> **WORK INSTRUCTIONS**:
Pictures stay out; everything else in the records is to be copied exactly.
--- START ---
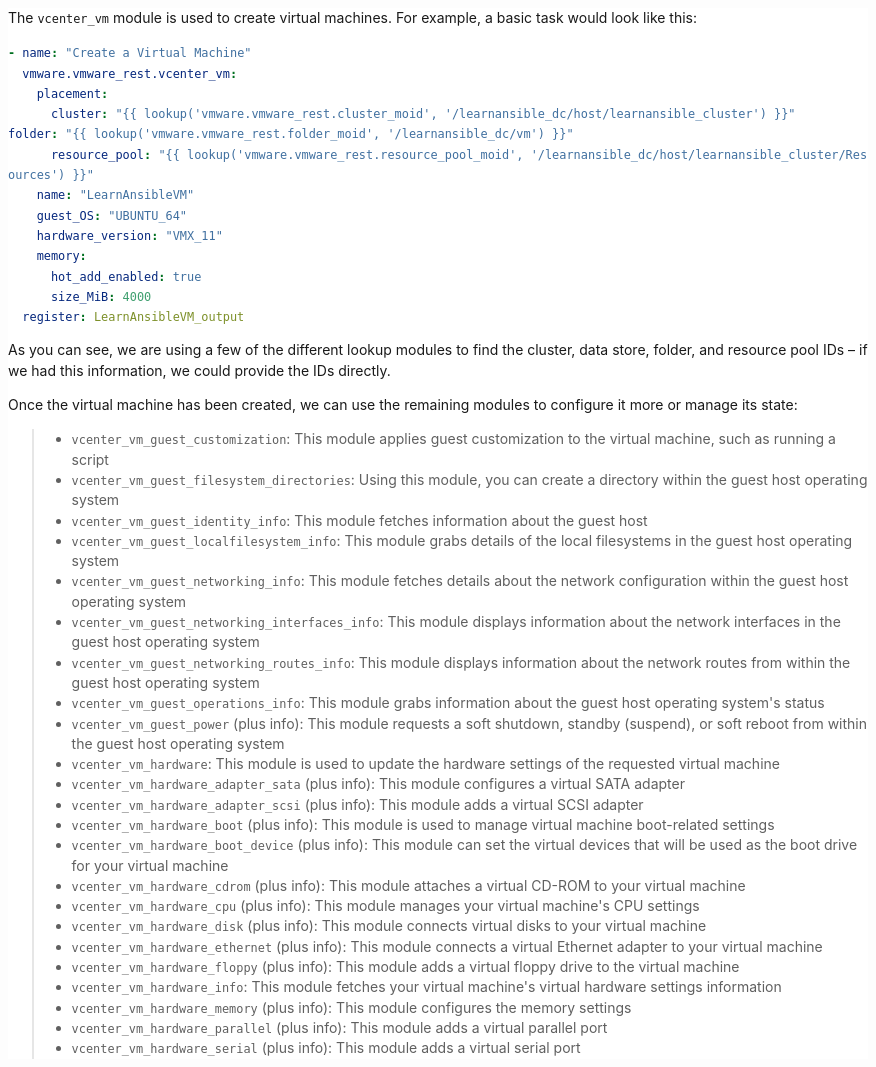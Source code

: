 The `vcenter_vm` module is used to create virtual machines. For example, a basic task would look like this:

```yml
- name: "Create a Virtual Machine"
  vmware.vmware_rest.vcenter_vm:
    placement:
      cluster: "{{ lookup('vmware.vmware_rest.cluster_moid', '/learnansible_dc/host/learnansible_cluster') }}"
folder: "{{ lookup('vmware.vmware_rest.folder_moid', '/learnansible_dc/vm') }}"
      resource_pool: "{{ lookup('vmware.vmware_rest.resource_pool_moid', '/learnansible_dc/host/learnansible_cluster/Resources') }}"
    name: "LearnAnsibleVM"
    guest_OS: "UBUNTU_64"
    hardware_version: "VMX_11"
    memory:
      hot_add_enabled: true
      size_MiB: 4000
  register: LearnAnsibleVM_output
```

As you can see, we are using a few of the different lookup modules to find the cluster, data store, folder, and resource pool IDs – if we had this information, we could provide the IDs directly.

Once the virtual machine has been created, we can use the remaining modules to configure it more or manage its state:

> * `vcenter_vm_guest_customization`: This module applies guest customization to the virtual machine, such as running a script
> * `vcenter_vm_guest_filesystem_directories`: Using this module, you can create a directory within the guest host operating system
> * `vcenter_vm_guest_identity_info`: This module fetches information about the guest host
> * `vcenter_vm_guest_localfilesystem_info`: This module grabs details of the local filesystems in the guest host operating system
> * `vcenter_vm_guest_networking_info`: This module fetches details about the network configuration within the guest host operating system
> * `vcenter_vm_guest_networking_interfaces_info`: This module displays information about the network interfaces in the guest host operating system
> * `vcenter_vm_guest_networking_routes_info`: This module displays information about the network routes from within the guest host operating system
> * `vcenter_vm_guest_operations_info`: This module grabs information about the guest host operating system's status
> * `vcenter_vm_guest_power` (plus info): This module requests a soft shutdown, standby (suspend), or soft reboot from within the guest host operating system
> * `vcenter_vm_hardware`: This module is used to update the hardware settings of the requested virtual machine
> * `vcenter_vm_hardware_adapter_sata` (plus info): This module configures a virtual SATA adapter
> * `vcenter_vm_hardware_adapter_scsi` (plus info): This module adds a virtual SCSI adapter
> * `vcenter_vm_hardware_boot` (plus info): This module is used to manage virtual machine boot-related settings
> * `vcenter_vm_hardware_boot_device` (plus info): This module can set the virtual devices that will be used as the boot drive for your virtual machine
> * `vcenter_vm_hardware_cdrom` (plus info): This module attaches a virtual CD-ROM to your virtual machine
> * `vcenter_vm_hardware_cpu` (plus info): This module manages your virtual machine's CPU settings
> * `vcenter_vm_hardware_disk` (plus info): This module connects virtual disks to your virtual machine
> * `vcenter_vm_hardware_ethernet` (plus info): This module connects a virtual Ethernet adapter to your virtual machine
> * `vcenter_vm_hardware_floppy` (plus info): This module adds a virtual floppy drive to the virtual machine
> * `vcenter_vm_hardware_info`: This module fetches your virtual machine's virtual hardware settings information
> * `vcenter_vm_hardware_memory` (plus info): This module configures the memory settings
> * `vcenter_vm_hardware_parallel` (plus info): This module adds a virtual parallel port
> * `vcenter_vm_hardware_serial` (plus info): This module adds a virtual serial port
--- END ---
> **EXERCISE OUTPUT**:
Source code

: The `vcenter_vm` module is used to create virtual machines. For example, a basic task would look like this:

```yml
- name: "Create a Virtual Machine"
  vmware.vmware_rest.vcenter_vm:
    placement:
      cluster: "{{ lookup('vmware.vmware_rest.cluster_moid', '/learnansible_dc/host/learnansible_cluster') }}"
folder: "{{ lookup('vmware.vmware_rest.folder_moid', '/learnansible_dc/vm') }}"
      resource_pool: "{{ lookup('vmware.vmware_rest.resource_pool_moid', '/learnansible_dc/host/learnansible_cluster/Resources') }}"
    name: "LearnAnsibleVM"
    guest_OS: "UBUNTU_64"
    hardware_version: "VMX_11"
    memory:
      hot_add_enabled: true
      size_MiB: 4000
  register: LearnAnsibleVM_output
```

As you can see, we are using a few of the different lookup modules to find the cluster, data store, folder, and resource pool IDs – if we had this information, we could provide the IDs directly.

Once the virtual machine has been created, we can use the remaining modules to configure it more or manage its state:

> * `vcenter_vm_guest_customization`: This module applies guest customization to the virtual machine, such as running a script
> * `vcenter_vm_guest_filesystem_directories`: Using this module, you can create a directory within the guest host operating system
> * `vcenter_vm_guest_identity_info`: This module fetches information about the guest host
> * `vcenter_vm_guest_localfilesystem_info`: This module grabs details of the local filesystems in the guest host operating system
> * `vcenter_vm_guest_networking_info`: This module fetches details about the network configuration within the guest host operating system
> * `vcenter_vm_guest_networking_interfaces_info`: This module displays information about the network interfaces in the guest host operating system
> * `vcenter_vm_guest_networking_routes_info`: This module displays information about the network routes from within the guest host operating system
> * `vcenter_vm_guest_operations_info`: This module grabs information about the guest host operating system's status
> * `vcenter_vm_guest_power` (plus info): This module requests a soft shutdown, standby (suspend), or soft reboot from within the guest host operating system
> * `vcenter_vm_hardware`: This module is used to update the hardware settings of the requested virtual machine
> * `vcenter_vm_hardware_adapter_sata` (plus info): This module configures a virtual SATA adapter
> * `vcenter_vm_hardware_adapter_scsi` (plus info): This module adds a virtual SCSI adapter
> * `vcenter_vm_hardware_boot` (plus info): This module is used to manage virtual machine boot-related settings
> * `vcenter_vm_hardware_boot_device` (plus info): This module can set the virtual devices that will be used as the boot drive for your virtual machine
> * `vcenter_vm_hardware_cdrom` (plus info): This module attaches a virtual CD-ROM to your virtual machine
> * `vcenter_vm_hardware_cpu` (plus info): This module manages your virtual machine's CPU settings
> * `vcenter_vm_hardware_disk` (plus info): This module connects virtual disks to your virtual machine
> * `vcenter_vm_hardware_ethernet` (plus info): This module connects a virtual Ethernet adapter to your virtual machine
> * `vcenter_vm_hardware_floppy` (plus info): This module adds a virtual floppy drive to the virtual machine
> * `vcenter_vm_hardware_info`: This module fetches your virtual machine's virtual hardware settings information
> * `vcenter_vm_hardware_memory` (plus info): This module configures the memory settings
> * `vcenter_vm_hardware_parallel` (plus info): This module adds a virtual parallel port
> * `vcenter_vm_hardware_serial` (plus info): This module adds a virtual serial port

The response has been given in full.